Women’s March on Washington: Two encounters

Buckle Up, Buttercups! It’s Inauguration Week. My posts this week will be about my journey to Washington to participate in several events, including the Women’s March on Washington. Please feel free to comment or ask questions.

Encounter #1

It was cold, sitting on the bench waiting for the MARC train that would take me from Baltimore to Union Station in Washington, D.C. The train wouldn’t arrive for another twenty minutes so I passed the time people- watching and reading. I noticed that several people walked by and then disappeared around the corner. Duh! I hadn’t even thought about the fact that the train was below me and that I was above the tracks I needed to get to – three hours of sleep had left me just a little stupified. Obviously, I had to find a way to get my large suitcase, and me, to the right tracks. Approaching the elevator to the tracks below I asked a woman similarly encumbered by luggage if she knew where to go. It turned out that not only did she know where to go but that she was also in town for the Women’s March. Two hours and two train rides later we had commiserated about the election, shared our fears for the future, discussed our families and travels  and exchanged contact information.

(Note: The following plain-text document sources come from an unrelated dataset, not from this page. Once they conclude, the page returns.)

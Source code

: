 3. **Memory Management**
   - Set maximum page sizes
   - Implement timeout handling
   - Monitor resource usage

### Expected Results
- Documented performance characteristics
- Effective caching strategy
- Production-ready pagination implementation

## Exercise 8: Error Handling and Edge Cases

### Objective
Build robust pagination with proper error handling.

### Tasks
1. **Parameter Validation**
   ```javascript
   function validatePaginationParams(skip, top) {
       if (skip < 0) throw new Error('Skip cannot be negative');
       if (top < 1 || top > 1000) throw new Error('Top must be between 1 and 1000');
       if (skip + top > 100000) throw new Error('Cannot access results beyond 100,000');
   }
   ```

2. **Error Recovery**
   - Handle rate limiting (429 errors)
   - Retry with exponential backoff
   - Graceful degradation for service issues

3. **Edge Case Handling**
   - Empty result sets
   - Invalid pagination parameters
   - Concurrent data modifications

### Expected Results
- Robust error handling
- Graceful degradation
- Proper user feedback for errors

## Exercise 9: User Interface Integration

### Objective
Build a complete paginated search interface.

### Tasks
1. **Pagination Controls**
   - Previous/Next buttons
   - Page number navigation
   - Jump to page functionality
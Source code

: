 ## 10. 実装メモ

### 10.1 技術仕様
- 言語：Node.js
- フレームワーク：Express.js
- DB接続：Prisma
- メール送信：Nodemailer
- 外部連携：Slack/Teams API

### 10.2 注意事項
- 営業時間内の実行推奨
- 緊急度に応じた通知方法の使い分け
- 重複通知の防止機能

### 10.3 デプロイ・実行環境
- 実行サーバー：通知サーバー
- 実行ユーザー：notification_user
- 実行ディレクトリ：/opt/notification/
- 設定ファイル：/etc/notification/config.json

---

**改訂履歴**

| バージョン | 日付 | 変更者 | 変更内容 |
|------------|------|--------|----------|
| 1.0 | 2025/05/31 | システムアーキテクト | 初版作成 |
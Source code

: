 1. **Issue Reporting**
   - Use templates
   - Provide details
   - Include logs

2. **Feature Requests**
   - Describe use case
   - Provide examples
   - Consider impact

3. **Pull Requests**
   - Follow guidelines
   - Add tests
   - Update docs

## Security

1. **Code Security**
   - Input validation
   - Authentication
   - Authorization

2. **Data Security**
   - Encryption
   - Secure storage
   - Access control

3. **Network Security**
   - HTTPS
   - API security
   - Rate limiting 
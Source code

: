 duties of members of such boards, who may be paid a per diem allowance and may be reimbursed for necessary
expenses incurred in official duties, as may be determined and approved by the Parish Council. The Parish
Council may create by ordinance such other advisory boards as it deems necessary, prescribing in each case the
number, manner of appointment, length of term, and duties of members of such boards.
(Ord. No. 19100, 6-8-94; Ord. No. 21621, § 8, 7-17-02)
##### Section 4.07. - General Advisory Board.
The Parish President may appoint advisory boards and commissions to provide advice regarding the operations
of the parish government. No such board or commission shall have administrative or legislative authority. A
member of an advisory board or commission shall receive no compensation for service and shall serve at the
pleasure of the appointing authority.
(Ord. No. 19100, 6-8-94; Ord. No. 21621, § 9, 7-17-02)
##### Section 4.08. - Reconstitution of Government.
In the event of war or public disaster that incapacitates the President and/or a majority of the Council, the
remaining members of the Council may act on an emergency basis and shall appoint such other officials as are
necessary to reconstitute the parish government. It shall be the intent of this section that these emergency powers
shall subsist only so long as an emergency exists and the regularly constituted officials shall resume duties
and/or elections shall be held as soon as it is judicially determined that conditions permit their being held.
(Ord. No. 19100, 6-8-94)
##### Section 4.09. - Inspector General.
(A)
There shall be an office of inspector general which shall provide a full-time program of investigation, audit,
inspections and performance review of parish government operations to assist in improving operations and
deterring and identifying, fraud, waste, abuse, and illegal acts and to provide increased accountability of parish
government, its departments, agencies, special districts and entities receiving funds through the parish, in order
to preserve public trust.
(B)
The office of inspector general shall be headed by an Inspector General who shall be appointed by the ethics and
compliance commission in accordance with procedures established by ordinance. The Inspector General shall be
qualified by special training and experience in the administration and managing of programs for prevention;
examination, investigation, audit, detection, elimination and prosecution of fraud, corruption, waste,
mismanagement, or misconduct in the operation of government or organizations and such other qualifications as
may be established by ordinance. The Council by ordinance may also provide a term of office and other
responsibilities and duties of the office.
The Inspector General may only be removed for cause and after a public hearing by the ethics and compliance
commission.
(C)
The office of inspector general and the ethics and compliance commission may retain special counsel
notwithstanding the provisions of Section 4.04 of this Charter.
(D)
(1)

She came to march in the parade but that wasn’t her original plan. She purchased her tickets, back in the summer, for what she assumed would be Hillary Clinton’s inauguration. In the fog of disbelief, in the wake of the election, she heard about the Women’s March and decided to participate. She felt compelled, as an African American woman from the south, to take a stand. She had been horrified, she shared, by Donald Trump’s words and actions, his casual conversation about assaulting women, his offensive attitude toward women in general, and his history of racism. So she came to march. All by herself. Unsure of how it would work but determined to join in. I shared that I was unsure as well how everything would play out but that we would welcome her as a fellow marcher in our small group.

I will appreciate having another woman of my generation in our group as it is pretty much all younger people in their thirties.  And how much do I love that they are all going? So incredibly much. But sometimes it’s just nice to have someone my own age around. So we are greater by one. One more woman. One more voice.

That was an easy encounter.  In fact, it was a delightful encounter. She was, as we sometimes describe it, a part of my affinity group: female,  over-sixty,  a fellow traveler, well-educated, progressive and a person of faith. We had many things in common and the couple of hours we spent together sped by.

Encounter #2

Having a conversation with someone who basically agrees with you is one thing: easy, exciting, rewarding. I have lots of those face-to-face and online.  I am, in fact, surrounded by those kinds of people. I also have friends, primarily ones I grew up with who live in small-town and rural Ohio, who are Trump supporters. We have common backgrounds and a long history of “knowing each other.” Although I no longer live near them, and most of our communication happens through Facebook, I have known many of them since grade school and count them as friends. We don’t talk politics (or religion). At all. Ever. It’s just too difficult online and I hardly ever see them offline.

But what happens when you meet a complete stranger with whom you have no shared background and almost nothing obvious in common? And who wants to tell you exactly how stupid and naive you are? THAT was Encounter #2

This next conversation took place later the same day. I’d been walking in Alexandria, Virginia for several hours. I was wet and tired and cold so I popped into a neighborhood coffee house. With a bracing cup of hot tea in hand I found a seat at the community table. I sipped my tea and relaxed, reading my e-mail and catching up online. A man came in and rifled through the trash can looking for a newspaper. He was wet and rumpled and obviously a little agitated. Having found something to his liking, he plopped down across the table from me and read his paper.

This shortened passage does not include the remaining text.